The Department of Finance has published 41 documents relating to the sale of NAMA's property portfolio in Northern Ireland.
It comes ahead of NAMA's appearance before the Dáil's Public Accounts Committee tomorrow.
Members of the Northern Ireland Assembly Finance Committee will also attend the meeting in Leinster House.
The department's documents, released this evening, show that Northern Ireland Deputy First Minister Martin McGuinness was party to a conference call about a letter which he said he was unaware of last week.
Mr McGuinness gave evidence last week at a Stormont inquiry investigating the sale of the NAMA portfolio in Northern Ireland.
In his evidence, he said he was not aware of a January 2014 letter relating to the potential sale of the loans to US group Pimco.
However, documentation released tonight by the department shows Mr McGuinness was party to a conference call on the matter.
The document shows Minister for Finance Michael Noonan and two officials from the department were also on the call.
During the call NI First Minister Peter Robinson referred to a letter of intent from Pimco which made commitments to the Northern Ireland Executive regarding the management of property assets if it was the successful purchaser.
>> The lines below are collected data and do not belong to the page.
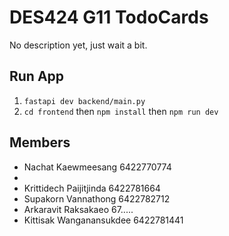 # DES424 G11 TodoCards
No description yet, just wait a bit.

## Run App
1) `fastapi dev backend/main.py`
2) `cd frontend` then `npm install` then `npm run dev`

## Members
- Nachat Kaewmeesang 6422770774
- 
- Krittidech Paijitjinda 6422781664
- Supakorn Vannathong 6422782712
- Arkaravit Raksakaeo 67.....
- Kittisak Wanganansukdee 6422781441
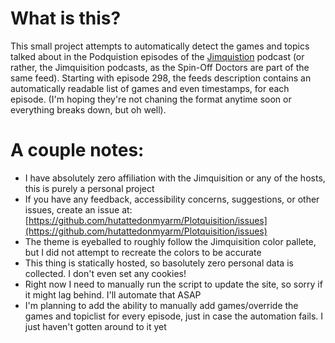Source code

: # What is this?

This small project attempts to automatically detect the games and topics talked about in the Podquistion episodes of the [Jimquistion](https://soundcloud.com/jimquisition) podcast (or rather, the Jimquisition podcasts, as the Spin-Off Doctors are part of the same feed). Starting with episode 298, the feeds description contains an automatically readable list of games and even timestamps, for each episode. (I'm hoping they're not chaning the format anytime soon or everything breaks down, but oh well).

# A couple notes:

- I have absolutely zero affiliation with the Jimquisition or any of the hosts, this is purely a personal project
- If you have any feedback, accessibility concerns, suggestions, or other issues, create an issue at: [https://github.com/hutattedonmyarm/Plotquisition/issues](https://github.com/hutattedonmyarm/Plotquisition/issues)
- The theme is eyeballed to roughly follow the Jimquisition color pallete, but I did not attempt to recreate the colors to be accurate
- This thing is statically hosted, so basolutely zero personal data is collected. I don't even set any cookies!
- Right now I need to manually run the script to update the site, so sorry if it might lag behind. I'll automate that ASAP
- I'm planning to add the ability to manually add games/override the games and topiclist for every episode, just in case the automation fails. I just haven't gotten around to it yet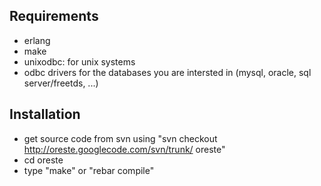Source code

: ## Requirements ##

  * erlang
  * make
  * unixodbc: for unix systems
  * odbc drivers for the databases you are intersted in (mysql, oracle, sql server/freetds, ...)

## Installation ##

  * get source code from svn using "svn checkout http://oreste.googlecode.com/svn/trunk/ oreste"
  * cd oreste
  * type "make" or "rebar compile"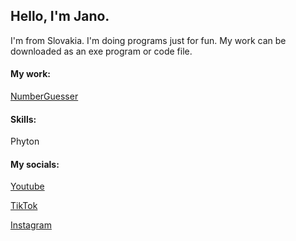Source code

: 
## Hello, I'm Jano. 

I'm from Slovakia. I'm doing programs just for fun. My work can be downloaded as an exe program or code file.

#### My work:

[NumberGuesser](https://github.com/JaatrovyKnedlicek/NumberGuesserByJanik)
#### Skills:

Phyton

#### My socials:

[Youtube](https://www.youtube.com/channel/UC6UKBbOs5EWv5bf0MQ2jSaA)

[TikTok](https://www.tiktok.com/)

[Instagram](https://www.instagram.com/janohroch/)
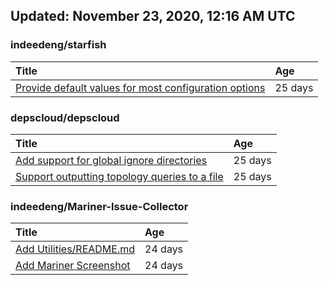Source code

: ## Updated: November 23, 2020, 12:16 AM UTC


### indeedeng/starfish
|**Title**|**Age**|
|:----|:----|
|[Provide default values for most configuration options](https://github.com/indeedeng/starfish/issues/78)|25&nbsp;days|


### depscloud/depscloud
|**Title**|**Age**|
|:----|:----|
|[Add support for global ignore directories](https://github.com/depscloud/depscloud/issues/137)|25&nbsp;days|
|[Support outputting topology queries to a file](https://github.com/depscloud/depscloud/issues/135)|25&nbsp;days|


### indeedeng/Mariner-Issue-Collector
|**Title**|**Age**|
|:----|:----|
|[Add Utilities/README.md](https://github.com/indeedeng/Mariner-Issue-Collector/issues/30)|24&nbsp;days|
|[Add Mariner Screenshot](https://github.com/indeedeng/Mariner-Issue-Collector/issues/29)|24&nbsp;days|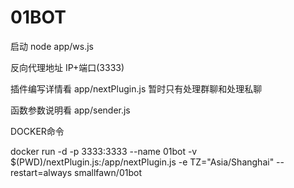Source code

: # 01BOT
 
启动 node app/ws.js


反向代理地址 IP+端口(3333)


插件编写详情看 app/nextPlugin.js  暂时只有处理群聊和处理私聊

函数参数说明看 app/sender.js

DOCKER命令 

docker run -d -p 3333:3333 --name 01bot -v $(PWD)/nextPlugin.js:/app/nextPlugin.js -e TZ="Asia/Shanghai" --restart=always smallfawn/01bot
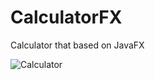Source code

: # CalculatorFX
Calculator that based on JavaFX


![Calculator](https://user-images.githubusercontent.com/48446783/58039176-9afb7080-7b3a-11e9-9324-70da60280ef1.png)
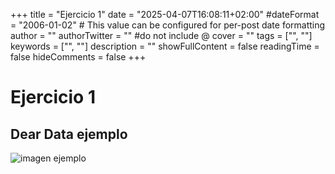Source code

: +++
title = "Ejercicio 1"
date = "2025-04-07T16:08:11+02:00"
#dateFormat = "2006-01-02" # This value can be configured for per-post date formatting
author = ""
authorTwitter = "" #do not include @
cover = ""
tags = ["", ""]
keywords = ["", ""]
description = ""
showFullContent = false
readingTime = false
hideComments = false
+++

# Ejercicio 1
## Dear Data ejemplo
![imagen ejemplo](img/hello.jpg)
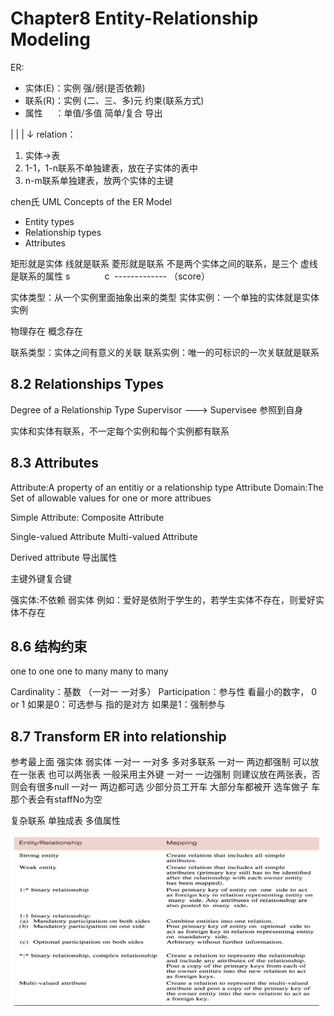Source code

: # Chapter8 Entity-Relationship Modeling

ER:
- 实体(E)：实例 强/弱(是否依赖)
- 联系(R)：实例 (二、三、多)元 约束(联系方式)
- 属性&nbsp;&nbsp;&nbsp;&nbsp;&nbsp;：单值/多值 简单/复合 导出

|
|
|
↓
relation：
1. 实体->表
2. 1-1，1-n联系不单独建表，放在子实体的表中
3. n-m联系单独建表，放两个实体的主键  

chen氏 UML
Concepts of the ER Model
- Entity types
- Relationship types
- Attributes

矩形就是实体
线就是联系
菱形就是联系 不是两个实体之间的联系，是三个
虚线是联系的属性
s &nbsp;&nbsp;&nbsp;&nbsp;&nbsp;&nbsp;&nbsp;&nbsp;&nbsp;&nbsp;&nbsp;&nbsp;&nbsp;c
&nbsp;-------------
  （score）

实体类型：从一个实例里面抽象出来的类型
实体实例：一个单独的实体就是实体实例

物理存在
概念存在

联系类型：实体之间有意义的关联
联系实例：唯一的可标识的一次关联就是联系

## 8.2 Relationships Types
Degree of a Relationship Type
Supervisor ---> Supervisee  参照到自身

实体和实体有联系，不一定每个实例和每个实例都有联系

## 8.3 Attributes
Attribute:A property of an entitiy or a relationship type
Attribute Domain:The Set of allowable values for one or more attribues

Simple Attribute:
Composite Attribute

Single-valued Attribute
Multi-valued Attribute

Derived attribute 导出属性

主键外键复合键

强实体:不依赖
弱实体
例如：爱好是依附于学生的，若学生实体不存在，则爱好实体不存在

## 8.6 结构约束
one to one
one to many
many to many

Cardinality：基数 （一对一 一对多）
Participation：参与性 看最小的数字， 0 or 1 如果是0：可选参与 指的是对方 如果是1：强制参与

## 8.7 Transform ER into relationship
参考最上面
强实体 弱实体
一对一 一对多 多对多联系
一对一 两边都强制 可以放在一张表 也可以两张表 一般采用主外键
一对一 一边强制 则建议放在两张表，否则会有很多null 
一对一 两边都可选 少部分员工开车 大部分车都被开 选车做子 车那个表会有staffNo为空
  
复杂联系 单独成表 
多值属性

![Transform ER into relationhsip](https://github.com/sujh2004/DatabaseNotes/blob/main/src/8.7TransformERintorelationship.png?raw=true)













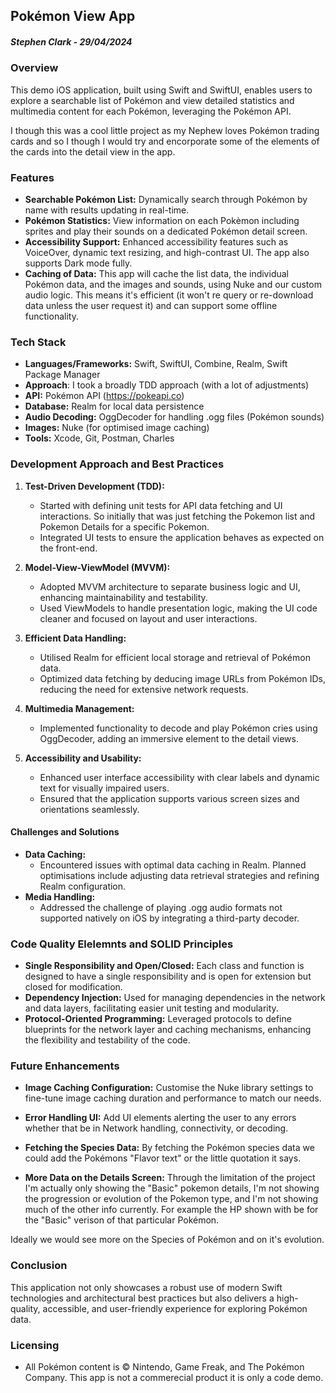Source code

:## Pokémon View App
##### Stephen Clark -  29/04/2024

### Overview
This demo iOS application, built using Swift and SwiftUI, enables users to explore a searchable list of Pokémon and view detailed statistics and multimedia content for each Pokémon, leveraging the Pokémon API.

I though this was a cool little project as my Nephew loves Pokémon trading cards and so I though I would try and encorporate some of the elements of the cards into the detail view in the app. 

### Features
- **Searchable Pokémon List:** Dynamically search through Pokémon by name with results updating in real-time.
- **Pokémon Statistics:** View information on each Pokèmon including sprites and play their sounds on a dedicated Pokémon detail screen.
- **Accessibility Support:** Enhanced accessibility features such as VoiceOver, dynamic text resizing, and high-contrast UI. The app also supports Dark mode fully. 
- **Caching of Data:** This app will cache the list data, the individual Pokémon data, and the images and sounds, using Nuke and our custom audio logic. This means it's efficient (it won't re query or re-download data unless the user request it) and can support some offline functionality.

### Tech Stack
- **Languages/Frameworks:** Swift, SwiftUI, Combine, Realm, Swift Package Manager
- **Approach**: I took a broadly TDD approach (with a lot of adjustments)
- **API:** Pokémon API (https://pokeapi.co)
- **Database:** Realm for local data persistence
- **Audio Decoding:** OggDecoder for handling .ogg files (Pokémon sounds)
- **Images:** Nuke (for optimised image caching)
- **Tools:** Xcode, Git, Postman, Charles

### Development Approach and Best Practices
1. **Test-Driven Development (TDD):**
   - Started with defining unit tests for API data fetching and UI interactions. So initially that was just fetching the Pokemon list and Pokemon Details for a specific Pokemon.
   - Integrated UI tests to ensure the application behaves as expected on the front-end.

2. **Model-View-ViewModel (MVVM):**
   - Adopted MVVM architecture to separate business logic and UI, enhancing maintainability and testability.
   - Used ViewModels to handle presentation logic, making the UI code cleaner and focused on layout and user interactions.

3. **Efficient Data Handling:**
   - Utilised Realm for efficient local storage and retrieval of Pokémon data.
   - Optimized data fetching by deducing image URLs from Pokémon IDs, reducing the need for extensive network requests.

4. **Multimedia Management:**
   - Implemented functionality to decode and play Pokémon cries using OggDecoder, adding an immersive element to the detail views.

5. **Accessibility and Usability:**
   - Enhanced user interface accessibility with clear labels and dynamic text for visually impaired users.
   - Ensured that the application supports various screen sizes and orientations seamlessly.

#### Challenges and Solutions
- **Data Caching:**
  - Encountered issues with optimal data caching in Realm. Planned optimisations include adjusting data retrieval strategies and refining Realm configuration.
- **Media Handling:**
  - Addressed the challenge of playing .ogg audio formats not supported natively on iOS by integrating a third-party decoder.

### Code Quality Elelemnts and SOLID Principles
- **Single Responsibility and Open/Closed:** Each class and function is designed to have a single responsibility and is open for extension but closed for modification.
- **Dependency Injection:** Used for managing dependencies in the network and data layers, facilitating easier unit testing and modularity.
- **Protocol-Oriented Programming:** Leveraged protocols to define blueprints for the network layer and caching mechanisms, enhancing the flexibility and testability of the code.

### Future Enhancements

- **Image Caching Configuration:** Customise the Nuke library settings to fine-tune image caching duration and performance to match our needs.

- **Error Handling UI:** Add UI elements alerting the user to any errors whether that be in Network handling, connectivity, or decoding.

- **Fetching the Species Data:** By fetching the Pokémon species data we could add the Pokémons "Flavor text" or the little quotation it says. 

- **More Data on the Details Screen:** Through the limitation of the project I'm actually only showing the "Basic" pokemon details, I'm not showing the progression or evolution of the Pokemon type, and I'm not showing much of the other info currently. For example the HP shown with be for the "Basic" verison of that particular Pokémon.

Ideally we would see more on the Species of Pokémon and on it's evolution. 


### Conclusion
This application not only showcases a robust use of modern Swift technologies and architectural best practices but also delivers a high-quality, accessible, and user-friendly experience for exploring Pokémon data.


### Licensing
- All Pokémon content is © Nintendo, Game Freak, and The Pokémon Company. This app is not a commerecial product it is only a code demo.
In a statement tonight Sinn Féin says the conference call with Mr Noonan is a matter of public record and was highlighted by Mr McGuinness at the Assembly committee meeting last week.
It says Mr McGuinness was not involved in the drafting, nor did he consent to the correspondence referred to in the call with Mr Noonan.
"He was kept in the dark of the nature and extent of meeting and correspondence on this matter", it added.
NI finance committee members to attend PAC session
The clerk of the Stormont committee has confirmed its members will be in the public gallery in the committee room when officials from NAMA address the committee.
It is expected that the NAMA officials will be asked about the continuing controversy surrounding the €1.6bn sale of NAMA's Northern Ireland loan book, known as Project Eagle.
Members of the Northern Ireland committee will then meet the PAC in private session for "an informal hearing" before the committee chair, Daithí McKay, later addresses the PAC in public session tomorrow afternoon.
Meanwhile loyalist blogger Jamie Bryson, who named Mr Robinson as a potential beneficiary of the Project Eagle deal before a Stormont committee, has claimed on social media that an invitation extended to him by the PAC chairman John McGuinness has been withdrawn.
However, a spokesman for the committee said that while they had been in touch with Mr Bryson, no formal invitation had been extended.